In some implementations, learned upsampling in denoising diffusion models can facilitate the generation of high-resolution outputs from lower-resolution inputs. This technique can be particularly useful in applications such as high-definition image generation or detailed audio synthesis. Learned upsampling can include additional model components that are trained to increase the resolution of generated samples through the reverse diffusion process, effectively enhancing the detail and quality of outputs without the need for externally provided high-resolution training data. In some cases, these additional learned components can be referred to as “super-resolution” models.
In some implementations, denoising diffusion models can be applied to the field of image synthesis, where they can generate high-quality, photorealistic images from a distribution of training data. For example, example models can be used to create new images of landscapes, animals, or even fictional characters by learning from a dataset composed of similar images.

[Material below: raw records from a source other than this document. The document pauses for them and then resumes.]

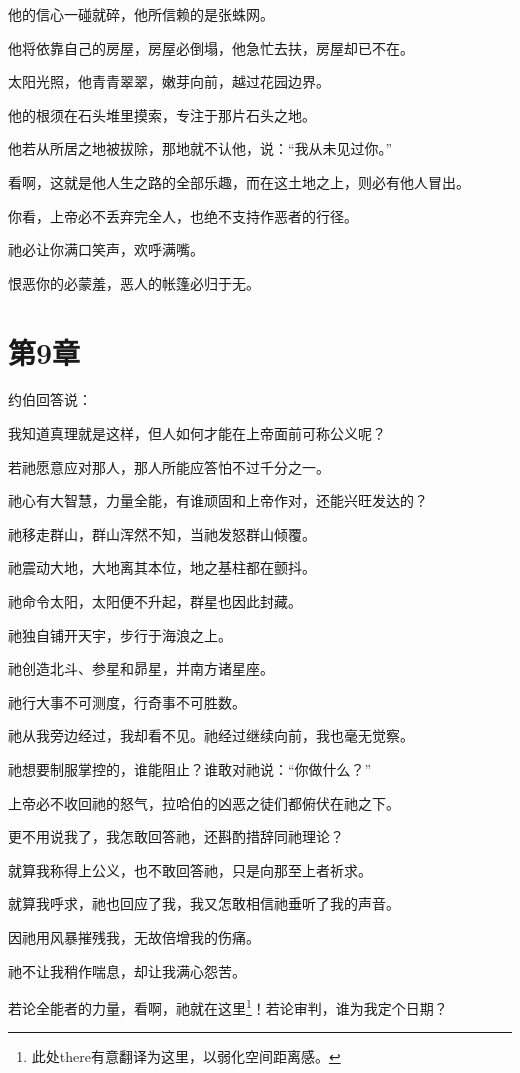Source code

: \documentclass[12pt,oneside]{book}
\begin{document}
他的信心一碰就碎，他所信赖的是张蛛网。

他将依靠自己的房屋，房屋必倒塌，他急忙去扶，房屋却已不在。

太阳光照，他青青翠翠，嫩芽向前，越过花园边界。

他的根须在石头堆里摸索，专注于那片石头之地。

他若从所居之地被拔除，那地就不认他，说：“我从未见过你。”

看啊，这就是他人生之路的全部乐趣，而在这土地之上，则必有他人冒出。

你看，上帝必不丢弃完全人，也绝不支持作恶者的行径。

祂必让你满口笑声，欢呼满嘴。

恨恶你的必蒙羞，恶人的帐篷必归于无。



\chapter{第9章}
约伯回答说：

我知道真理就是这样，但人如何才能在上帝面前可称公义呢？

若祂愿意应对那人，那人所能应答怕不过千分之一。

祂心有大智慧，力量全能，有谁顽固和上帝作对，还能兴旺发达的？

祂移走群山，群山浑然不知，当祂发怒群山倾覆。

祂震动大地，大地离其本位，地之基柱都在颤抖。

祂命令太阳，太阳便不升起，群星也因此封藏。

祂独自铺开天宇，步行于海浪之上。

祂创造北斗、参星和昴星，并南方诸星座。

祂行大事不可测度，行奇事不可胜数。

祂从我旁边经过，我却看不见。祂经过继续向前，我也毫无觉察。

祂想要制服掌控的，谁能阻止？谁敢对祂说：“你做什么？”

上帝必不收回祂的怒气，拉哈伯的凶恶之徒们都俯伏在祂之下。

更不用说我了，我怎敢回答祂，还斟酌措辞同祂理论？

就算我称得上公义，也不敢回答祂，只是向那至上者祈求。

就算我呼求，祂也回应了我，我又怎敢相信祂垂听了我的声音。

因祂用风暴摧残我，无故倍增我的伤痛。

祂不让我稍作喘息，却让我满心怨苦。

若论全能者的力量，看啊，祂就在这里\footnote{此处there有意翻译为这里，以弱化空间距离感。}！若论审判，谁为我定个日期？
\end{document}
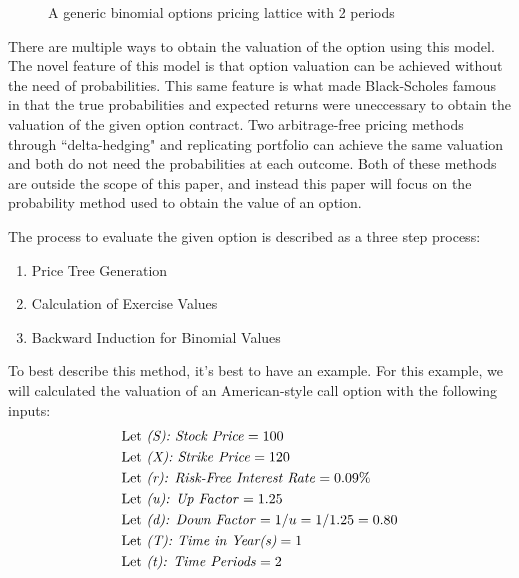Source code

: \documentclass[12pt, letterpaper]{article}\usepackage{float}
\begin{document}
\begin{figure}[H]
  \caption{A generic binomial options pricing lattice with 2 periods}
  \label{fig:genericlattice}
\end{figure}

\pagebreak
There are multiple ways to obtain the valuation of the option using this model.
The novel feature of this model is that option valuation can be achieved without the need of probabilities.
This same feature is what made Black-Scholes famous in that the true probabilities and expected returns were uneccessary to obtain the valuation of the given option contract\cite{brigidavideo}.
Two arbitrage-free pricing methods through ``delta-hedging" and replicating portfolio can achieve the same valuation and both do not need the probabilities at each outcome.
Both of these methods are outside the scope of this paper, and instead this paper will focus on the probability method used to obtain the value of an option.

\bigskip

The process to evaluate the given option is described as a three step process\cite{bopmwikipedia}:
\begin{enumerate}[leftmargin=2\parindent]
  \item Price Tree Generation
  \item Calculation of Exercise Values
  \item Backward Induction for Binomial Values
\end{enumerate}

\bigskip

To best describe this method, it's best to have an example.
For this example, we will calculated the valuation of an American-style call option with the following inputs:
\begin{align*}
  \setlength{\jot}{20pt}
  \text{Let } &\text{\textit{(S): Stock Price}} = 100 \\
  \text{Let } &\text{\textit{(X): Strike Price}} = 120 \\
  \text{Let } &\text{\textit{(r): Risk-Free Interest Rate}} = 0.09\% \\
  \text{Let } &\text{\textit{(u): Up Factor}} = 1.25 \\
  \text{Let } &\text{\textit{(d): Down Factor}} = 1/u = 1/1.25 = 0.80 \\
  \text{Let } &\text{\textit{(T): Time in Year(s)}}  = 1 \\
  \text{Let } &\text{\textit{(t): Time Periods}}  = 2 
\end{align*}
\end{document}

The model can add noise to these images and then learn to reverse this process, effectively enabling the generation of new, unique images that maintain the characteristics of the original dataset.
Denoising diffusion models can also be utilized in audio generation. They can generate clear and coherent audio clips from noisy initial data or even from scratch. For instance, in the music industry, example models can help in creating new musical compositions by learning from various genres and styles. Similarly, in speech synthesis, denoising diffusion models can generate human-like speech from text inputs, which can be particularly beneficial for virtual assistants and other AI-driven communication tools.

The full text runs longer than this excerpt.